Sunday, July 31, 2011

Luckhurst and Alien Abduction Narratives

Roger Luckhurst did say in the beginning of his work Science Fiction, that he'd be discussing Sf in terms of it's origins stemming from our human reaction to technology, and considering that he did state it, I probably shouldn't have been surprised that he included Alien Abduction Narratives in that analysis. I had never considered these stories as narratives to be included in the Sf genre, though, possibly because they're stories that many people believe. They're told that way, celebrated and feared as potential terrifying or wondrous reality, and yet at the same time those stories have been the inspiration for many films, television series' and written fictions.

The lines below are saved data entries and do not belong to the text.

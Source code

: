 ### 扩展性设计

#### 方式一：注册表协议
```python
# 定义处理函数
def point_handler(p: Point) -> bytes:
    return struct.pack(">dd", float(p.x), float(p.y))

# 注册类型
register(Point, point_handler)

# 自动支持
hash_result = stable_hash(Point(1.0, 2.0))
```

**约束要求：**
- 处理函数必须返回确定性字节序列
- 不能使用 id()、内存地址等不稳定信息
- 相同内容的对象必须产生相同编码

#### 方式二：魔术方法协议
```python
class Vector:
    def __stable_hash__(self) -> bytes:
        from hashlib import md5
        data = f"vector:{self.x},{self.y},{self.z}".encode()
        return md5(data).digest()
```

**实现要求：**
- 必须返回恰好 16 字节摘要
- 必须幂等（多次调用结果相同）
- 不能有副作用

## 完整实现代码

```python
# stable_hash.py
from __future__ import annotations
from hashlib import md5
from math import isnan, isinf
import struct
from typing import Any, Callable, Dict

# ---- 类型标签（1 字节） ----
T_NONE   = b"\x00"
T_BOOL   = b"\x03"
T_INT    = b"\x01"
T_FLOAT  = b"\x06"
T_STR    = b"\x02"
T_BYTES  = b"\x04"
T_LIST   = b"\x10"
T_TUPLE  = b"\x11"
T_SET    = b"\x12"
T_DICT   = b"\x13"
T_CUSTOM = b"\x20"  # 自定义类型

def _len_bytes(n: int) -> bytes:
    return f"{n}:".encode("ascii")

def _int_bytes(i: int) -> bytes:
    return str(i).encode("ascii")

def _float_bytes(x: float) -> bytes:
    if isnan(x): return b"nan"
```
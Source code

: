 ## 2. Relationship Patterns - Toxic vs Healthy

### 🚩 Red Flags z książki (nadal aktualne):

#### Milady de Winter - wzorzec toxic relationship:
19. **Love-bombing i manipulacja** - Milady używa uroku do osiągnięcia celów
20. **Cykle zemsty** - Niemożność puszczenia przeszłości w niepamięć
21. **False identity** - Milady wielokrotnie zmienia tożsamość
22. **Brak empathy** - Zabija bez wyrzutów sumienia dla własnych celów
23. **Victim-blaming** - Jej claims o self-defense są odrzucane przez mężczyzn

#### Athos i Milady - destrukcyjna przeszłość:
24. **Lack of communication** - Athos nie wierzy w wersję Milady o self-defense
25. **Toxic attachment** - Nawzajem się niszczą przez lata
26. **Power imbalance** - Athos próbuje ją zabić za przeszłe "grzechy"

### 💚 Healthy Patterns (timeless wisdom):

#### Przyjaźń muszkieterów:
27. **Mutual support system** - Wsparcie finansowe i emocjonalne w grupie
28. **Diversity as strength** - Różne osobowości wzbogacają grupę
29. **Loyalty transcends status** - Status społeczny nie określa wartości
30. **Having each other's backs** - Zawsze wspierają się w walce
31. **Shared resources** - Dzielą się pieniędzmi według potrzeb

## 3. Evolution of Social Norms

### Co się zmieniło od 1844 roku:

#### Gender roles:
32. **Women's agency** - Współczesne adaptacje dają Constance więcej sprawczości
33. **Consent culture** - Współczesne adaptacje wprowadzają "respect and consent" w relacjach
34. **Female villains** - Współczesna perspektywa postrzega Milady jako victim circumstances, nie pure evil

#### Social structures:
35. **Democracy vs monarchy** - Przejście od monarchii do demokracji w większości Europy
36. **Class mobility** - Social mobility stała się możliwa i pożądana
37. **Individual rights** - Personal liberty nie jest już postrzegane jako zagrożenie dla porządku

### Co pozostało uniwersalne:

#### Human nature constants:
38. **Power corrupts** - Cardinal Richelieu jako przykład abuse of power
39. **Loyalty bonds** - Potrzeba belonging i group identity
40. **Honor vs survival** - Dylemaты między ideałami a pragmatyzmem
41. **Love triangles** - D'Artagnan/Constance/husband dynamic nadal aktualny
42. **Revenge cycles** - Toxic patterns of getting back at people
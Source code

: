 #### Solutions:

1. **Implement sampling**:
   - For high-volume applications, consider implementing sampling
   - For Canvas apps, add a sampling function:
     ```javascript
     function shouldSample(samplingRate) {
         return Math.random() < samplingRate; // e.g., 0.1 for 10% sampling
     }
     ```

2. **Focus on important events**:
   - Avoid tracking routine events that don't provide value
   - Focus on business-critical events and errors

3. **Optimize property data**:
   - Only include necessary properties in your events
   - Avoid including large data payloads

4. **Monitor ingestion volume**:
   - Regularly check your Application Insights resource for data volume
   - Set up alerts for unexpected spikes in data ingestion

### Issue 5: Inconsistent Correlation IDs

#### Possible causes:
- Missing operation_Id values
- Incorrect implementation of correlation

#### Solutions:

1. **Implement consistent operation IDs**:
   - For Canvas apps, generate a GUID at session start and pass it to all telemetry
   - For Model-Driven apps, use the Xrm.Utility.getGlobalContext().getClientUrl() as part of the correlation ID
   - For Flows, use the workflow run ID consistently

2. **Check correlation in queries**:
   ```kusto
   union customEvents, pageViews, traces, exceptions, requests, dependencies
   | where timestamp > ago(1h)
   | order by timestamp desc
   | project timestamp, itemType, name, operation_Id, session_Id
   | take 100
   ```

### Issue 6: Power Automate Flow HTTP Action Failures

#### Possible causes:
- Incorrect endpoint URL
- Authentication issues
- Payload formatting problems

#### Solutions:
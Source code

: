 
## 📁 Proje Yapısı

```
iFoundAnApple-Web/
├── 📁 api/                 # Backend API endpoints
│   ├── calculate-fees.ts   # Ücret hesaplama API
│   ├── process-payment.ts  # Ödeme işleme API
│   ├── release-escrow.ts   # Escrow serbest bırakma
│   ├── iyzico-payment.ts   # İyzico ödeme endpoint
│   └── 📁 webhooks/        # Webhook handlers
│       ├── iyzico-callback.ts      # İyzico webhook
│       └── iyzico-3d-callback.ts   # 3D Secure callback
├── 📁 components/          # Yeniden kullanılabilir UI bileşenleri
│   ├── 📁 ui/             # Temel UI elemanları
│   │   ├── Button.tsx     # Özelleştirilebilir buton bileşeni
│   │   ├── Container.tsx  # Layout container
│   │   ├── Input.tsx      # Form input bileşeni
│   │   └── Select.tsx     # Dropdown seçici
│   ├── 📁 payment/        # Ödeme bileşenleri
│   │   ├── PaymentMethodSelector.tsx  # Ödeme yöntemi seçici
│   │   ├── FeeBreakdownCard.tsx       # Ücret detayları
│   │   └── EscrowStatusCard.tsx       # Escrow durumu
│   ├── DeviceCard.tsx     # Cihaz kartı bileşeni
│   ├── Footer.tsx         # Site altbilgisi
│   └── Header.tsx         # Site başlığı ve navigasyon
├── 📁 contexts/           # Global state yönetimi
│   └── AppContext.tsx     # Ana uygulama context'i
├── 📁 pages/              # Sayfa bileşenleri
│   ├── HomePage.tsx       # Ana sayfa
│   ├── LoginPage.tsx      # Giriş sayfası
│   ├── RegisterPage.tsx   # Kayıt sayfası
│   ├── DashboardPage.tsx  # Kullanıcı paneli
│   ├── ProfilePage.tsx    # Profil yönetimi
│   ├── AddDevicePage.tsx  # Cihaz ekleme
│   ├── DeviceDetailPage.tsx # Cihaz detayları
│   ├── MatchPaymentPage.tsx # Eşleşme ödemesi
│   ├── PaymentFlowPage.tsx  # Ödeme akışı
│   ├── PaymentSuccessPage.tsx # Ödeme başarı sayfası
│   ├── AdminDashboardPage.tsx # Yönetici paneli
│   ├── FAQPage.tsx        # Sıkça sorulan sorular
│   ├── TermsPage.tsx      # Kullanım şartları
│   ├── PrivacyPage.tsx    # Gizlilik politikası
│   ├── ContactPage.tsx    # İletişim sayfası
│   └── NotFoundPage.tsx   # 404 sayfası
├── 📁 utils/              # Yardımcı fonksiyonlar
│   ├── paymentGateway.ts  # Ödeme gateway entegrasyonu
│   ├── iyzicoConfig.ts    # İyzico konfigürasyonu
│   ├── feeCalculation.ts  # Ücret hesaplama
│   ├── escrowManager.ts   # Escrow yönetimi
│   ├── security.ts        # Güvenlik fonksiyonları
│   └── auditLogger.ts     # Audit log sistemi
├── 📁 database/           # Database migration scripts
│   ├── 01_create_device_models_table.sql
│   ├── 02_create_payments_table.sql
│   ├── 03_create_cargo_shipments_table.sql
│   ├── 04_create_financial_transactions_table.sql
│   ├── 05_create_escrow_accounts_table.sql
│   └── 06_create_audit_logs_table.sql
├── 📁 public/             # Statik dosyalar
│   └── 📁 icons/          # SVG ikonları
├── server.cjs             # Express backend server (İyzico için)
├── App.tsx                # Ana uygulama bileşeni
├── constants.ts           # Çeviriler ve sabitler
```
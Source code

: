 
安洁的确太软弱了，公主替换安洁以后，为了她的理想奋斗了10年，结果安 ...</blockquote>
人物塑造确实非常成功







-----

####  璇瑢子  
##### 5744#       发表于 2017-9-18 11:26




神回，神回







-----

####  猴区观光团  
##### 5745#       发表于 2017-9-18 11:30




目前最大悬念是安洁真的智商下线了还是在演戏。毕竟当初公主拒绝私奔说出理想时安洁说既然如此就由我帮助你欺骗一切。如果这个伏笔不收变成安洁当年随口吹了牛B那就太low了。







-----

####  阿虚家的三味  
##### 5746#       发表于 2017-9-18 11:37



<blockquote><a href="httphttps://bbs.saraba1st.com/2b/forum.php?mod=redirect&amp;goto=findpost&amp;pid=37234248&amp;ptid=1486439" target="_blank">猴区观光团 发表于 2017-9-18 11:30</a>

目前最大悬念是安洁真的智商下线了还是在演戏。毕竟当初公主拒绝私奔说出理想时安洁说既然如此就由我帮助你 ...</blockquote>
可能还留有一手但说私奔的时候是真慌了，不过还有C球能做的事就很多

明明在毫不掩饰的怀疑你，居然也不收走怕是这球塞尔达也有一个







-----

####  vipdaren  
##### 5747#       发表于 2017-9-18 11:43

Even so, I was surprised. And then incredibly intrigued, because Luckhurst doesn't include them in the genre because they involve aliens, or the possible element of fantasy or fiction, but because they reveal another layer of human reaction to technology, and especially because they reveal the inseparable entanglement of technology and our experience and understanding of time.
"Every stage of abduction concerns technology. Where memory stops and the gap begins is marked by the electrical failures of the car, or power surges that scramble TVs, radios, telephones: you reawake to the flashing zeros of your digital clock. The distress of 'missing time' is in fact one predominant motif of contemporaneous discussions of the technologized lifeworlds of the 1990's: technology promises to save time, 'a mastery...through lifting the burden of our existence in linear time.' Missing time as a sign of abduction is a science-fictionalized account of the space-time compression noted by sociologists of postmodernity, and its penetration into intimate spaces - the car, the home, the bedroom -- is frequently discussed in terms of its traumatic effects. Abductees embody the 'implantation' of the machinic into the human world. Literally so: the body is stuffed with tracking devices and microchips by alien masters."
-Roger Luckhurst, 235

 He goes on to say that a major "defining determinant of abduction narrative" are conspiracy theories, and that this is yet another elaboration of a reaction to the rapid changes that modernity brings with it. The trauma and stress of living in a world that changes so quickly  because of near constant technological innovation is translated into the abduction narrative or the abduction conspiracy narrative. He also mentions the link between sexual abuse and 'missing time,' and a few other theories that it might result from if those narratives are to be taken as examples of psychological trauma and not real accounts, which I appreciated, but the link between modernity, technology and the stress of rapid change in relation to the human experience or awareness of time was particularly interesting for me. 

Part of survival involves forgetting certain traumatic events, but we find so many ways of expressing that trauma anyway. The repressed always returns, in some form or another. In this case, it's in the form of an Sf narrative.

I'm still hesitant to discount the possibility that those abductions actually happened. It doesn't seem likely, but who am I to tell anyone what to believe?